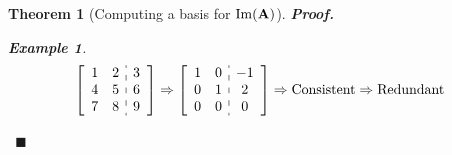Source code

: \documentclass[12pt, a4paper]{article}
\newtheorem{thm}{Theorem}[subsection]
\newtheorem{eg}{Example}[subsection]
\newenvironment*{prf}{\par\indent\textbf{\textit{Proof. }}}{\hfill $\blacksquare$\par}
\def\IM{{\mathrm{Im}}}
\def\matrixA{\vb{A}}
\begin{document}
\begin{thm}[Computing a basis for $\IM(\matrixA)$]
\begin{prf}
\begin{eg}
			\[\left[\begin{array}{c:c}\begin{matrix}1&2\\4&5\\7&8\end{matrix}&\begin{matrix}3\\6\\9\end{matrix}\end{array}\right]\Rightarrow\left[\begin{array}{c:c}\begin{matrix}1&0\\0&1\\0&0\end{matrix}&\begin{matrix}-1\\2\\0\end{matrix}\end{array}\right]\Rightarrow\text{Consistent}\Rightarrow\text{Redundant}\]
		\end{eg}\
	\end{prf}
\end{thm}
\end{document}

■ ■ ■ ■

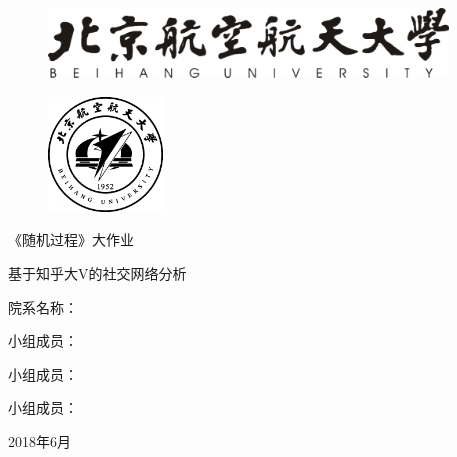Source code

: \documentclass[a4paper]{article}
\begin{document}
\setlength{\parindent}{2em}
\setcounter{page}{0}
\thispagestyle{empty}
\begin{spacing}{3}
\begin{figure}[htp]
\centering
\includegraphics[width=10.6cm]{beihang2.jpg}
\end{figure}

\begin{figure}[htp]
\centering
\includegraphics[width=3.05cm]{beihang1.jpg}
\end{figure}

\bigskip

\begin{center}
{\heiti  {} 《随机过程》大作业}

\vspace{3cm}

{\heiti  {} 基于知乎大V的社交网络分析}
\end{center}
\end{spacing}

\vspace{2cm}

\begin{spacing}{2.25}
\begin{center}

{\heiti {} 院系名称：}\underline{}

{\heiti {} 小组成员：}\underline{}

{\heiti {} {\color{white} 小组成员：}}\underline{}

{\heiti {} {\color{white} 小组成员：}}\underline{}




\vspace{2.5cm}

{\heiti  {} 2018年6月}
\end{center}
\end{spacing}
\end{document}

■ ■ ■ ■

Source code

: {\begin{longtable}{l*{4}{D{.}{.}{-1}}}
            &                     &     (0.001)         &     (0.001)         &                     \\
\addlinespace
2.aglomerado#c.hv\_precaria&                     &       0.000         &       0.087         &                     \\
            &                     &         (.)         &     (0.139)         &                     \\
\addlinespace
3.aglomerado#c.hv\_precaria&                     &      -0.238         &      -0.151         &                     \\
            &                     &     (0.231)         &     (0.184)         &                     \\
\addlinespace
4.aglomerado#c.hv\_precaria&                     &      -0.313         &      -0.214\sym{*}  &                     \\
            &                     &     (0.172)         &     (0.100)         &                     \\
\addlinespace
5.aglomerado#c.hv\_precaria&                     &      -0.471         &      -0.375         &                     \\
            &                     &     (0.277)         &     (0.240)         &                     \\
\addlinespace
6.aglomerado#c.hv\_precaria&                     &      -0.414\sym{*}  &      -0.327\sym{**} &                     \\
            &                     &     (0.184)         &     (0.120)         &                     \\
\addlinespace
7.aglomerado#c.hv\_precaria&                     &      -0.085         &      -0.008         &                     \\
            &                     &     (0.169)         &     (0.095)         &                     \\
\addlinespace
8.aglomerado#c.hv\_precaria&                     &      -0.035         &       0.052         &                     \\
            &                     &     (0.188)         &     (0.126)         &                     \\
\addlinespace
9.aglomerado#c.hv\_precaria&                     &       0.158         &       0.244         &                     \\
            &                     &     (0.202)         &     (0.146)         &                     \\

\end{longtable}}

■ ■ ■ ■

* What is expected: If a line of the data above contains "heiti", copy it out.

* Response to this exercise:
{\heiti  {} 《随机过程》大作业}
{\heiti  {} 基于知乎大V的社交网络分析}
{\heiti {} 院系名称：}\underline{}
{\heiti {} 小组成员：}\underline{}
{\heiti {} {\color{white} 小组成员：}}\underline{}
{\heiti {} {\color{white} 小组成员：}}\underline{}
{\heiti  {} 2018年6月}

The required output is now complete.